A Universal Call to Holiness


In one of his several addresses to the Catholic Community, Monsignor Guissiani uses a quote from T.S. Elliot to describe how the Catholic Church and mankind have equally failed each other. In Elliot's quote, he states that: "if I need something, I chase after it if it goes away." We keep pushing God's call to us aside, as our everyday lives rush by. We are putting off the call to holiness by the fact that we always see that the present time is in fact the wrong time to respond to his call. We see other things as more or equally as important, and we tend to place those things above him. However, along with our physical and mental sluggishness, which makes us lax in this area, it is the fact only caused by the “but [also] the interior sluggishness of our hearts.” As the author Seghers presents in his article, “We [all Christians] need to be clear that there will never be a better time or a better set of circumstances than now to respond wholeheartedly to the call to holiness.” He goes on to say that "now is the acceptable time", and that "the very things that we falsely judge as obstacles are the very means God gives us to draw us to surrender more deeply on Him."


I personally believe that this quote implies for the everyday Catholic to "not be discouraged by by these painful moments of our transformation but to accept that they're a necessary and blessed part of the whole process." "It is essential for all those who want to spend eternity with God." It says in the Bible, (John, Ch 15:5), that "Without [him], we can do nothing. Without  God, sucessfully completing the journey is impossible, but with Him, in a sense, we are already there."

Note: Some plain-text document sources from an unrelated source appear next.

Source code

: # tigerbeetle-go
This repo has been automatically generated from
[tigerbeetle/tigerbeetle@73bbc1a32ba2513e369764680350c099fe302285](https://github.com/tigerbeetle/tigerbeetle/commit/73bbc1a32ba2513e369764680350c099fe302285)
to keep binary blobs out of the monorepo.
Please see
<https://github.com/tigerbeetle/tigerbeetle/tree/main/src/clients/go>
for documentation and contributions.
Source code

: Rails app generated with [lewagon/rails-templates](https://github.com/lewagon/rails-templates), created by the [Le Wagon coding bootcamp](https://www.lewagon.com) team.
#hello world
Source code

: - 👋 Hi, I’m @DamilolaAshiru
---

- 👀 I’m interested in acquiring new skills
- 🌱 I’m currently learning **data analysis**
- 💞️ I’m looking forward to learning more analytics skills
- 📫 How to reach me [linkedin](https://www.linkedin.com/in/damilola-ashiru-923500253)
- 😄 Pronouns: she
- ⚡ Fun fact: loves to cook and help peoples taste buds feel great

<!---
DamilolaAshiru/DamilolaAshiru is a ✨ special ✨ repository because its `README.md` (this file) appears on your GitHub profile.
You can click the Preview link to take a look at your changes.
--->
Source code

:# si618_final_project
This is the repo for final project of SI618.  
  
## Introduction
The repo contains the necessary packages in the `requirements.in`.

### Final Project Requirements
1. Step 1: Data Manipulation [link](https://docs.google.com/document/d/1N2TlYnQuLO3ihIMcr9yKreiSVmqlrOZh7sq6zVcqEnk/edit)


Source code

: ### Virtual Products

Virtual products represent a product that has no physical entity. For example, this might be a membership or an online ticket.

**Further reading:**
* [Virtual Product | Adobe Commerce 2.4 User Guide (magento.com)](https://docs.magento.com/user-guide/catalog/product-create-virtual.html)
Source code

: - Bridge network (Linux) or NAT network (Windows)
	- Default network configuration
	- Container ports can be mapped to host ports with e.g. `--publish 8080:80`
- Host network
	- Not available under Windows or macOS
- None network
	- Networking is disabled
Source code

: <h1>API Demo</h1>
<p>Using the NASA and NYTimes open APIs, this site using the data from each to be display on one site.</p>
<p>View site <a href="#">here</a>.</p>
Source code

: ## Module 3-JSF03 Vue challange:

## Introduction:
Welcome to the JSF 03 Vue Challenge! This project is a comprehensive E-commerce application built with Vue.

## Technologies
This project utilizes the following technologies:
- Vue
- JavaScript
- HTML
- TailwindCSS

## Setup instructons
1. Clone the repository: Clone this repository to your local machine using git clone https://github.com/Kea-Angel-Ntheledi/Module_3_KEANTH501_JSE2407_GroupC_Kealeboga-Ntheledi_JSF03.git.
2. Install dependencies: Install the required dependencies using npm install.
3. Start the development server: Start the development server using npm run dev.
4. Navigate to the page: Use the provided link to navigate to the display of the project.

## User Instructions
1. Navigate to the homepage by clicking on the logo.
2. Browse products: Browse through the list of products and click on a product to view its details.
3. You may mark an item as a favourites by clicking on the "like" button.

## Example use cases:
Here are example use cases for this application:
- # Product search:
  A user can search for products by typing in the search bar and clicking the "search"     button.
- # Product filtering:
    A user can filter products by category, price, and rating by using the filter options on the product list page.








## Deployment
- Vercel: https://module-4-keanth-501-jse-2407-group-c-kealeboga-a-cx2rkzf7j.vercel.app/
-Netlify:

I believe that by "say[ing] who Christ is" without shame, we fully declare ourselves as Christians, and by doing this we are finally accepting his call and his will for us. When we are ashamed to accept him, we are not only rejecting God and all of his great works, but we are failing to fulfill the vows that we promised, and agreed to, both at Baptism and Confirmation.  

Jim Segher, the author of The Call to Holiness, notes that: “an intimate union with God is possible in this life for everyone who will surrender to it, and work toward it with God’s grace.” As we [the Christians of the world] seek the perfect union with God, we only need to accept his will for us, and be constantly pursuing this call.